Charles is an emerging writer with a poem appearing in Anima Poetry Press, and now with this as his first fiction publication at Eckleburg. He’s currently enrolled in the Creative Writing BA program at ASU, and will have received his degree by the end of 2017.
Eckleburg: What drives, inspires, and feeds your artistic work?
Charles: This is a difficult question to answer, because I’m not entirely sure that I know. I’ve always had a yearning for understanding, I think. My artistic work is most often done in that spirit, manifesting as an attempt to understand some deeply rooted emotional strain or part of myself at that current point in time. The aim for me is really individual growth so that I can be a better father to my children, a better lover to my fiancé, a better human to everyone else, and the best me that I can be for me. As far as inspiration, I really draw most of my inspiration from nature and from love. I’m still learning though, and I have a lot of growing yet to do.
Eckleburg: If you had to arm wrestle a famous writer, poet or artist, either living or dead, who would it be? Why? What would you say to distract your opponent and go for the win?
Charles: After much thought, and a few deleted sentences, I’ve decided that I would arm wrestle Donald Barthelme. I want to thank him for inspiring me, for opening my mind to the capabilities of literary (and even experimental) writing. I’d also love to ask him what many of his stories are about. If not him, than Steinbeck for sure. I’m not sure I could distract Barthelme either, but I think I might try yelling, “Lion!”
Eckleburg: What would you like the world to remember about you and your work?
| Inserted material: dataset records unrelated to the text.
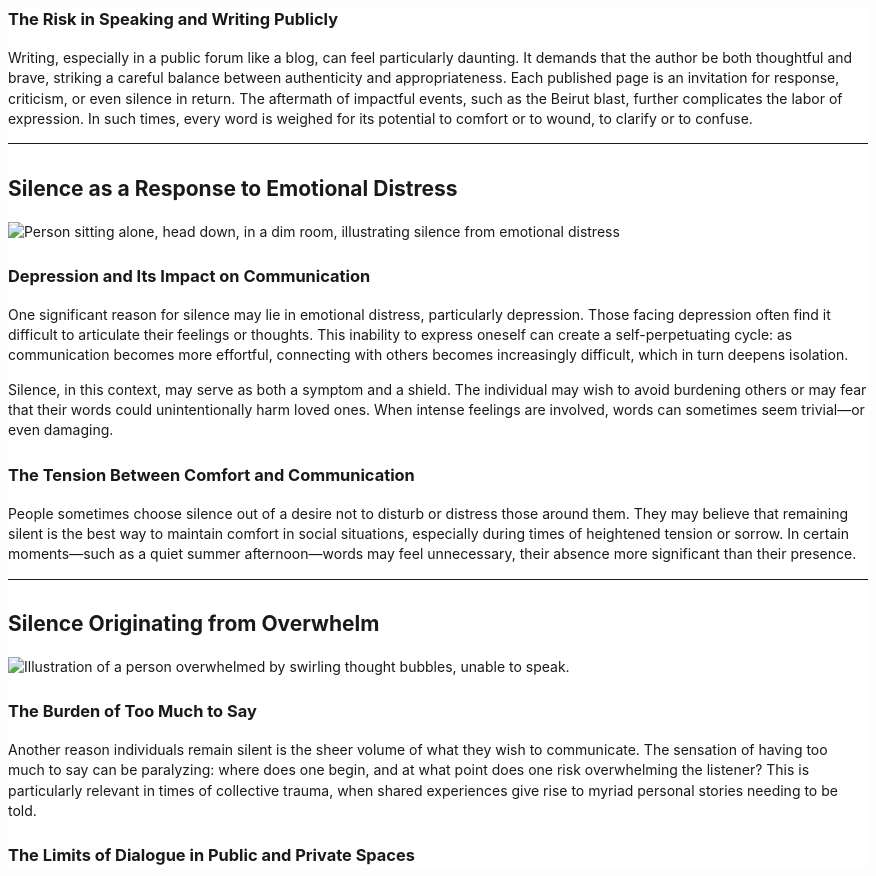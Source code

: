 ### The Risk in Speaking and Writing Publicly

Writing, especially in a public forum like a blog, can feel particularly daunting. It demands that the author be both thoughtful and brave, striking a careful balance between authenticity and appropriateness. Each published page is an invitation for response, criticism, or even silence in return. The aftermath of impactful events, such as the Beirut blast, further complicates the labor of expression. In such times, every word is weighed for its potential to comfort or to wound, to clarify or to confuse.

---



## Silence as a Response to Emotional Distress

![Person sitting alone, head down, in a dim room, illustrating silence from emotional distress](https://oaidalleapiprodscus.blob.core.windows.net/private/org-5JJ8aWH7HYWySPOfcWeXFaip/user-yP0O54fRxuFGq1kcxDqpfG1J/img-9yWY7fVgAqtYm6WsNrYUaipm.png?st=2025-05-08T02%3A31%3A10Z&se=2025-05-08T04%3A31%3A10Z&sp=r&sv=2024-08-04&sr=b&rscd=inline&rsct=image/png&skoid=cc612491-d948-4d2e-9821-2683df3719f5&sktid=a48cca56-e6da-484e-a814-9c849652bcb3&skt=2025-05-07T22%3A04%3A02Z&ske=2025-05-08T22%3A04%3A02Z&sks=b&skv=2024-08-04&sig=%2BoUUd4B8xn9ZTe5zy2KGzy3SyVc0bON%2Bjju5Mtagzvw%3D)


### Depression and Its Impact on Communication

One significant reason for silence may lie in emotional distress, particularly depression. Those facing depression often find it difficult to articulate their feelings or thoughts. This inability to express oneself can create a self-perpetuating cycle: as communication becomes more effortful, connecting with others becomes increasingly difficult, which in turn deepens isolation.

Silence, in this context, may serve as both a symptom and a shield. The individual may wish to avoid burdening others or may fear that their words could unintentionally harm loved ones. When intense feelings are involved, words can sometimes seem trivial—or even damaging.

### The Tension Between Comfort and Communication

People sometimes choose silence out of a desire not to disturb or distress those around them. They may believe that remaining silent is the best way to maintain comfort in social situations, especially during times of heightened tension or sorrow. In certain moments—such as a quiet summer afternoon—words may feel unnecessary, their absence more significant than their presence.

---



## Silence Originating from Overwhelm

![Illustration of a person overwhelmed by swirling thought bubbles, unable to speak.](https://oaidalleapiprodscus.blob.core.windows.net/private/org-5JJ8aWH7HYWySPOfcWeXFaip/user-yP0O54fRxuFGq1kcxDqpfG1J/img-FVF9rHMUPlZAp7VNVXtwq6M8.png?st=2025-05-08T02%3A31%3A36Z&se=2025-05-08T04%3A31%3A36Z&sp=r&sv=2024-08-04&sr=b&rscd=inline&rsct=image/png&skoid=cc612491-d948-4d2e-9821-2683df3719f5&sktid=a48cca56-e6da-484e-a814-9c849652bcb3&skt=2025-05-07T20%3A52%3A01Z&ske=2025-05-08T20%3A52%3A01Z&sks=b&skv=2024-08-04&sig=snQLAfatW1rZMjkOet/1NSSsHKOqozvhbWAY2SgyD2g%3D)


### The Burden of Too Much to Say

Another reason individuals remain silent is the sheer volume of what they wish to communicate. The sensation of having too much to say can be paralyzing: where does one begin, and at what point does one risk overwhelming the listener? This is particularly relevant in times of collective trauma, when shared experiences give rise to myriad personal stories needing to be told.

### The Limits of Dialogue in Public and Private Spaces
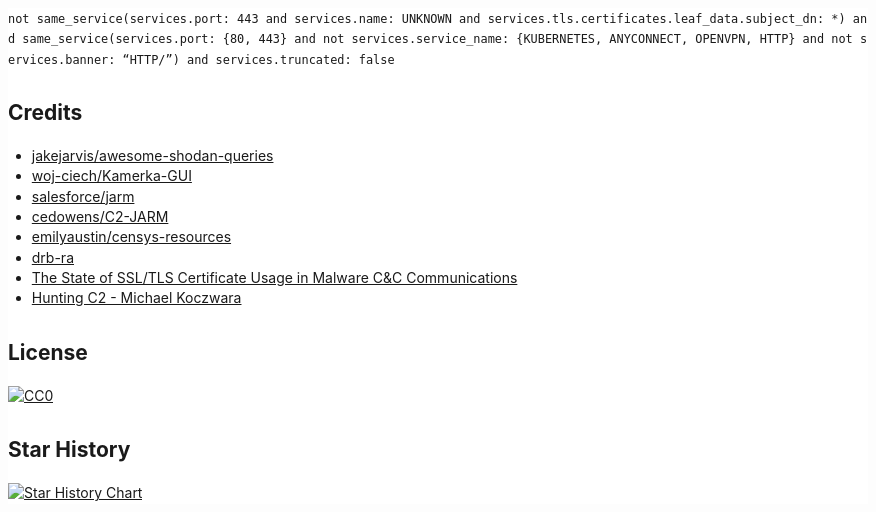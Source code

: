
 ```dsl
not same_service(services.port: 443 and services.name: UNKNOWN and services.tls.certificates.leaf_data.subject_dn: *) and same_service(services.port: {80, 443} and not services.service_name: {KUBERNETES, ANYCONNECT, OPENVPN, HTTP} and not services.banner: “HTTP/”) and services.truncated: false
```

## Credits

- [jakejarvis/awesome-shodan-queries](https://github.com/jakejarvis/awesome-shodan-queries)
- [woj-ciech/Kamerka-GUI](https://github.com/woj-ciech/Kamerka-GUI)
- [salesforce/jarm](https://github.com/salesforce/jarm)
- [cedowens/C2-JARM](https://github.com/cedowens/C2-JARM)
- [emilyaustin/censys-resources](https://github.com/emilyaustin/censys-resources)
- [drb-ra](https://github.com/drb-ra)
- [The State of SSL/TLS Certificate Usage in Malware C&C Communications](https://www.trendmicro.com/content/dam/trendmicro/global/en/research/21/i/ssl-tls-technical-brief/ssl-tls-technical-brief.pdf)
- [Hunting C2 - Michael Koczwara](https://michaelkoczwara.medium.com/hunting-c2-with-shodan-223ca250d06f)

## License

[![CC0](http://mirrors.creativecommons.org/presskit/buttons/88x31/svg/cc-zero.svg)](https://creativecommons.org/publicdomain/zero/1.0/)

## Star History

[![Star History Chart](https://api.star-history.com/svg?repos=thehappydinoa/awesome-censys-queries&type=Date)](https://star-history.com/#thehappydinoa/awesome-censys-queries&Date)
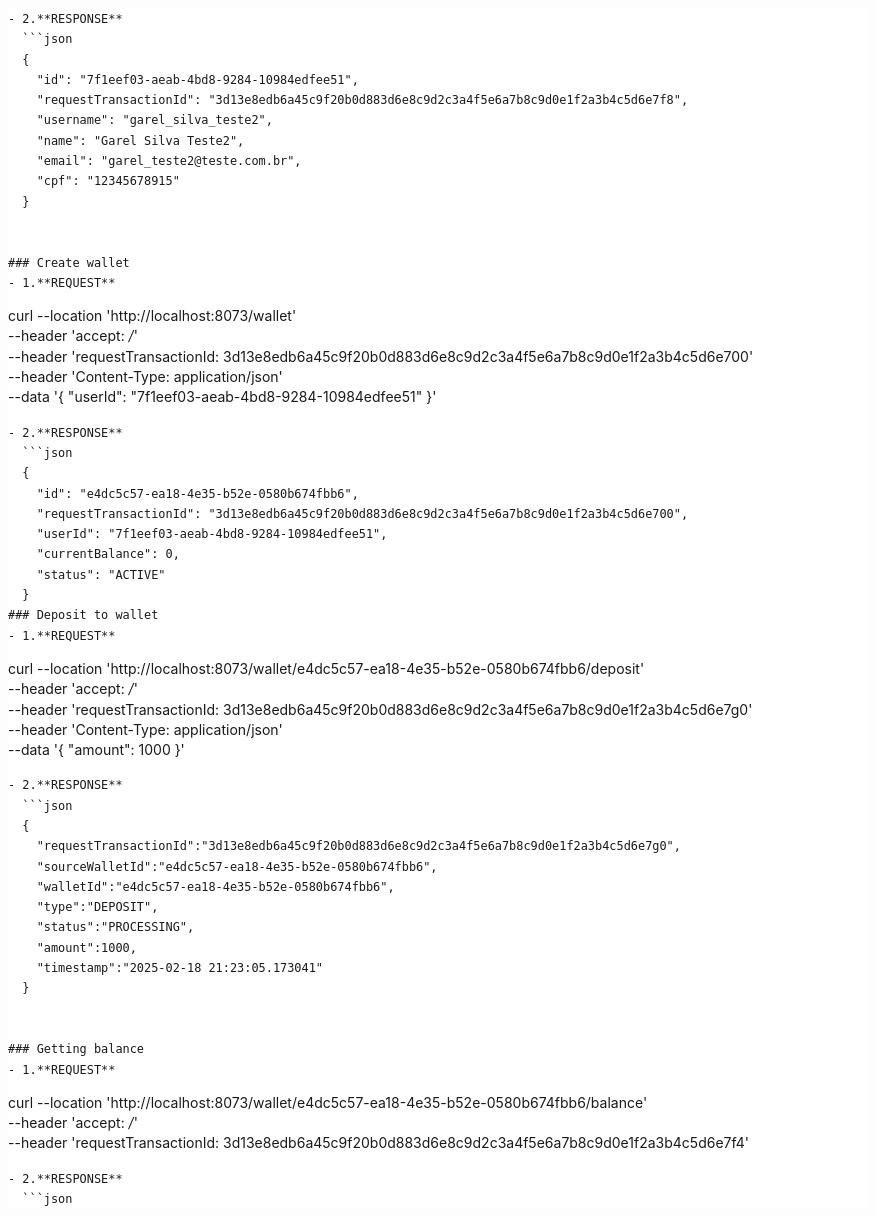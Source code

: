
 ```
- 2.**RESPONSE**
  ```json
  {
    "id": "7f1eef03-aeab-4bd8-9284-10984edfee51",
    "requestTransactionId": "3d13e8edb6a45c9f20b0d883d6e8c9d2c3a4f5e6a7b8c9d0e1f2a3b4c5d6e7f8",
    "username": "garel_silva_teste2",
    "name": "Garel Silva Teste2",
    "email": "garel_teste2@teste.com.br",
    "cpf": "12345678915"
  }


### Create wallet
- 1.**REQUEST**
```
curl --location 'http://localhost:8073/wallet' \
--header 'accept: */*' \
--header 'requestTransactionId: 3d13e8edb6a45c9f20b0d883d6e8c9d2c3a4f5e6a7b8c9d0e1f2a3b4c5d6e700' \
--header 'Content-Type: application/json' \
--data '{
  "userId": "7f1eef03-aeab-4bd8-9284-10984edfee51"
}'
```
- 2.**RESPONSE**
  ```json
  {
    "id": "e4dc5c57-ea18-4e35-b52e-0580b674fbb6",
    "requestTransactionId": "3d13e8edb6a45c9f20b0d883d6e8c9d2c3a4f5e6a7b8c9d0e1f2a3b4c5d6e700",
    "userId": "7f1eef03-aeab-4bd8-9284-10984edfee51",
    "currentBalance": 0,
    "status": "ACTIVE"
  }
### Deposit to wallet
- 1.**REQUEST**
```
curl --location 'http://localhost:8073/wallet/e4dc5c57-ea18-4e35-b52e-0580b674fbb6/deposit' \
--header 'accept: */*' \
--header 'requestTransactionId: 3d13e8edb6a45c9f20b0d883d6e8c9d2c3a4f5e6a7b8c9d0e1f2a3b4c5d6e7g0' \
--header 'Content-Type: application/json' \
--data '{
  "amount": 1000
}'
```
- 2.**RESPONSE**
  ```json
  {
    "requestTransactionId":"3d13e8edb6a45c9f20b0d883d6e8c9d2c3a4f5e6a7b8c9d0e1f2a3b4c5d6e7g0",
    "sourceWalletId":"e4dc5c57-ea18-4e35-b52e-0580b674fbb6",
    "walletId":"e4dc5c57-ea18-4e35-b52e-0580b674fbb6",
    "type":"DEPOSIT",
    "status":"PROCESSING",
    "amount":1000,
    "timestamp":"2025-02-18 21:23:05.173041"
  }
  

### Getting balance
- 1.**REQUEST**
```
curl --location 'http://localhost:8073/wallet/e4dc5c57-ea18-4e35-b52e-0580b674fbb6/balance' \
--header 'accept: */*' \
--header 'requestTransactionId: 3d13e8edb6a45c9f20b0d883d6e8c9d2c3a4f5e6a7b8c9d0e1f2a3b4c5d6e7f4'
```
- 2.**RESPONSE**
  ```json
```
Charles: Another tough one. I haven’t sat with or thought about this much. My first reaction is to say that I want people to remember all the good things about me, that I was honest, true, that I wrote with passion and loved people. Another part of me says no. That part of me doesn’t want them to remember anything necessarily. My work will do that for them. They need only read it as it aides in their personal growth and development. I suppose, after writing all that, my best (perhaps unsatisfactory) answer would be that I want the world to remember whatever it wants to remember.